Exercise goal: An exact copy of all the data is required, with pictures left out.

□ □ □ □

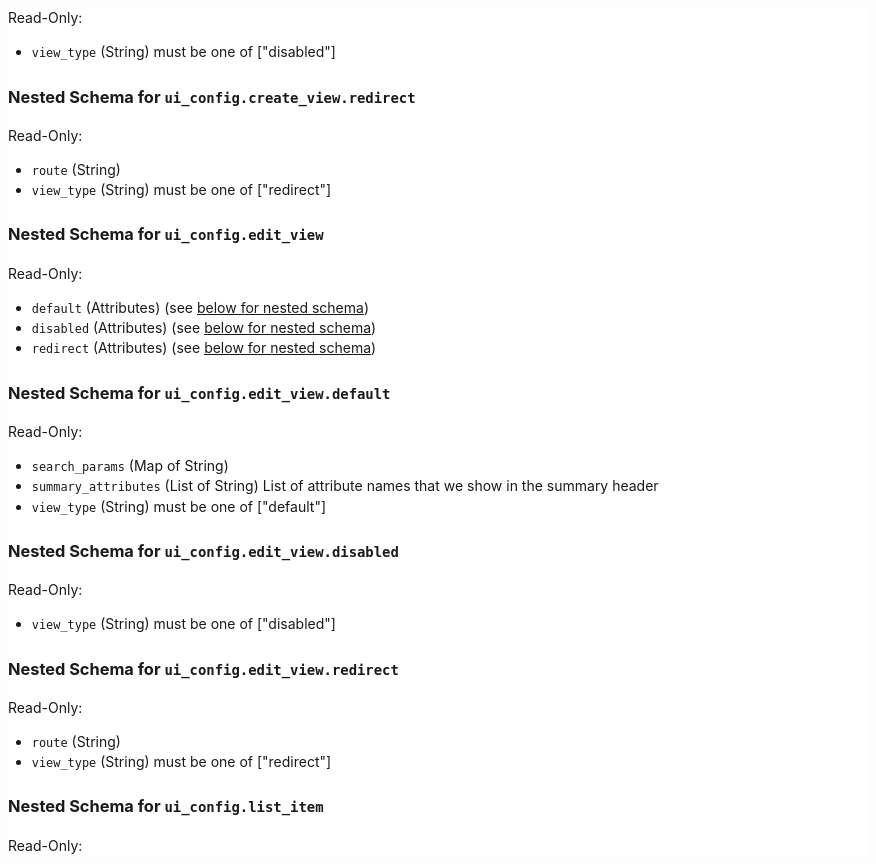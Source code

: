 Read-Only:

- `view_type` (String) must be one of ["disabled"]


<a id="nestedatt--ui_config--create_view--redirect"></a>
### Nested Schema for `ui_config.create_view.redirect`

Read-Only:

- `route` (String)
- `view_type` (String) must be one of ["redirect"]



<a id="nestedatt--ui_config--edit_view"></a>
### Nested Schema for `ui_config.edit_view`

Read-Only:

- `default` (Attributes) (see [below for nested schema](#nestedatt--ui_config--edit_view--default))
- `disabled` (Attributes) (see [below for nested schema](#nestedatt--ui_config--edit_view--disabled))
- `redirect` (Attributes) (see [below for nested schema](#nestedatt--ui_config--edit_view--redirect))

<a id="nestedatt--ui_config--edit_view--default"></a>
### Nested Schema for `ui_config.edit_view.default`

Read-Only:

- `search_params` (Map of String)
- `summary_attributes` (List of String) List of attribute names that we show in the summary header
- `view_type` (String) must be one of ["default"]


<a id="nestedatt--ui_config--edit_view--disabled"></a>
### Nested Schema for `ui_config.edit_view.disabled`

Read-Only:

- `view_type` (String) must be one of ["disabled"]


<a id="nestedatt--ui_config--edit_view--redirect"></a>
### Nested Schema for `ui_config.edit_view.redirect`

Read-Only:

- `route` (String)
- `view_type` (String) must be one of ["redirect"]



<a id="nestedatt--ui_config--list_item"></a>
### Nested Schema for `ui_config.list_item`

Read-Only:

□ □ □ □

Output of the exercise:
Source code

: Read-Only:

- `view_type` (String) must be one of ["disabled"]


<a id="nestedatt--ui_config--create_view--redirect"></a>
### Nested Schema for `ui_config.create_view.redirect`

Read-Only:

- `route` (String)
- `view_type` (String) must be one of ["redirect"]



<a id="nestedatt--ui_config--edit_view"></a>
### Nested Schema for `ui_config.edit_view`

Read-Only:

- `default` (Attributes) (see [below for nested schema](#nestedatt--ui_config--edit_view--default))
- `disabled` (Attributes) (see [below for nested schema](#nestedatt--ui_config--edit_view--disabled))
- `redirect` (Attributes) (see [below for nested schema](#nestedatt--ui_config--edit_view--redirect))

<a id="nestedatt--ui_config--edit_view--default"></a>
### Nested Schema for `ui_config.edit_view.default`

Read-Only:

- `search_params` (Map of String)
- `summary_attributes` (List of String) List of attribute names that we show in the summary header
- `view_type` (String) must be one of ["default"]


<a id="nestedatt--ui_config--edit_view--disabled"></a>
### Nested Schema for `ui_config.edit_view.disabled`

Read-Only:

- `view_type` (String) must be one of ["disabled"]


<a id="nestedatt--ui_config--edit_view--redirect"></a>
### Nested Schema for `ui_config.edit_view.redirect`

Read-Only:

- `route` (String)
- `view_type` (String) must be one of ["redirect"]



<a id="nestedatt--ui_config--list_item"></a>
### Nested Schema for `ui_config.list_item`

Read-Only:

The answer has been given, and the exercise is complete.